2–4 Feb 2024
Sojo University
Asia/Tokyo timezone

Three Types of Similarity between School and the World

3 Feb 2024, 13:35
25m
Student presentation (25 minutes) 学生発表(25分) General TEFL Presentations C

Description

Learners’ successful application of their learning to later practical situations is called transfer of learning. Considering transfer of learning as one of the fundamental goals in education, educational psychologists started to examine what triggers this phenomenon more than a century ago. The central theory at that time was called the identical element theory, which claims that transfer is likely between problems including similar elements. On the other hand, it was largely believed that learners would fail to transfer their useful knowledge when they face dissimilar problems. Since the identical element theory, many researchers have examined it and supported its basic claim, while others have developed and expanded the theory, taking broader perspectives to include more transfer factors around the similarity principle.
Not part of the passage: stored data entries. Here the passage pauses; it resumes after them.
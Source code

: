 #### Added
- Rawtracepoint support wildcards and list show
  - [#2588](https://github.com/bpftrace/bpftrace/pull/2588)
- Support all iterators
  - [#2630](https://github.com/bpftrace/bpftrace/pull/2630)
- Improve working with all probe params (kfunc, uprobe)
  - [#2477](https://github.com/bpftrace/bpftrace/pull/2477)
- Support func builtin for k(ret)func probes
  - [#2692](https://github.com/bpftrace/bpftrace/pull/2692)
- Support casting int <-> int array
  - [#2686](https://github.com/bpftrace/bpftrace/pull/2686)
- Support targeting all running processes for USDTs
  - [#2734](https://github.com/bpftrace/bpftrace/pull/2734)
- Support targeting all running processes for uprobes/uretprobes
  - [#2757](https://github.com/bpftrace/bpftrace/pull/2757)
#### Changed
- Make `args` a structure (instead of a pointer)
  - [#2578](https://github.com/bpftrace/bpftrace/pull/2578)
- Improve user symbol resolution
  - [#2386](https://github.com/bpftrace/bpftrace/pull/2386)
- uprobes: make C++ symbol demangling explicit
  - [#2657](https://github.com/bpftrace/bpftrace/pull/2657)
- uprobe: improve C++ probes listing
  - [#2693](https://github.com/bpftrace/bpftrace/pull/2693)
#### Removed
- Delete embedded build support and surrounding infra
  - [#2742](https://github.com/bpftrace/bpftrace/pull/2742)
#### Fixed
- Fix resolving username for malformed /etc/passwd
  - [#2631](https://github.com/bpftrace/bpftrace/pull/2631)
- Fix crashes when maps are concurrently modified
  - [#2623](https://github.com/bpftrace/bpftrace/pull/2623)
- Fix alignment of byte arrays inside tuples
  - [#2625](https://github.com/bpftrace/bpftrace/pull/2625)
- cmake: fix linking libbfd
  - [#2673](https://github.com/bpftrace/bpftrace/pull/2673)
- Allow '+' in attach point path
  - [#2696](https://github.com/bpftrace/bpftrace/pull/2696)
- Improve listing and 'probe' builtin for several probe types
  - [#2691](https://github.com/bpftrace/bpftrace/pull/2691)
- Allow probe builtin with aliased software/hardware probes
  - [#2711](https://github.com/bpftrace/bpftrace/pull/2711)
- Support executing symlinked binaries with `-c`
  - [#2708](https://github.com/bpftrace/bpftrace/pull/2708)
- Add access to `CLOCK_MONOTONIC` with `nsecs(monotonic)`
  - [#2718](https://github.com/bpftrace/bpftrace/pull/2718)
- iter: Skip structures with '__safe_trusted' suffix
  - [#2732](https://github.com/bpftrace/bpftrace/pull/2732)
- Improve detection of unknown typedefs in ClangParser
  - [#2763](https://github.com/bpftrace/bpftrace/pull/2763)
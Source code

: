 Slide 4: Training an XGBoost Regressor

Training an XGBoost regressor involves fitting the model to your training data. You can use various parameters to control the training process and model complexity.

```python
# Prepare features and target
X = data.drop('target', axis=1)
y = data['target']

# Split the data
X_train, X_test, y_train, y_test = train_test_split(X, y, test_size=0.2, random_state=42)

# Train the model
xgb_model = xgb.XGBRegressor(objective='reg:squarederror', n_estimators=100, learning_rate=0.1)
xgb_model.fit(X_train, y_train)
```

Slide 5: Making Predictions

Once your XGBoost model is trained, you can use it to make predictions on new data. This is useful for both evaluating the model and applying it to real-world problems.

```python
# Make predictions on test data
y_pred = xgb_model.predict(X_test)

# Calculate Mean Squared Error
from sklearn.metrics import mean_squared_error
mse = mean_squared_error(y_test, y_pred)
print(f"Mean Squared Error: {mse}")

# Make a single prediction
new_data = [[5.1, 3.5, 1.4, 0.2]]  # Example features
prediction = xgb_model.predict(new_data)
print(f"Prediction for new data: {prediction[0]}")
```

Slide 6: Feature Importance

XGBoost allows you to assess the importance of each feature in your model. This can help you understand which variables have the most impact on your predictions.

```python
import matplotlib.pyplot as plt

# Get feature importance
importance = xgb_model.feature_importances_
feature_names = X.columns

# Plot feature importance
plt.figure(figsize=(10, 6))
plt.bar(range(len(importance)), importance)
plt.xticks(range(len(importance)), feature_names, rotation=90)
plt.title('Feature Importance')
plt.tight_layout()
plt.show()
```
As a result, when transfer is discussed in recent literature, many researchers refer to the transfer-appropriate processing theory instead, which essentially makes similar claims to the identical element theory but putting more emphasis on learners’ processing rather than problems seen in isolation and detached from learners. Therefore, it is now very difficult to understand transfer of learning from the singular lens of similarity. In order to make the discussion of transfer more applicable to second language education, this presentation tries to clarify three important types of similarity with the help of a diagram containing three elements: contents, contexts, and cognition. The presentation discusses how these three types of similarity foster learners’ transfer, how they interact with each other, and how they might contribute to second language education.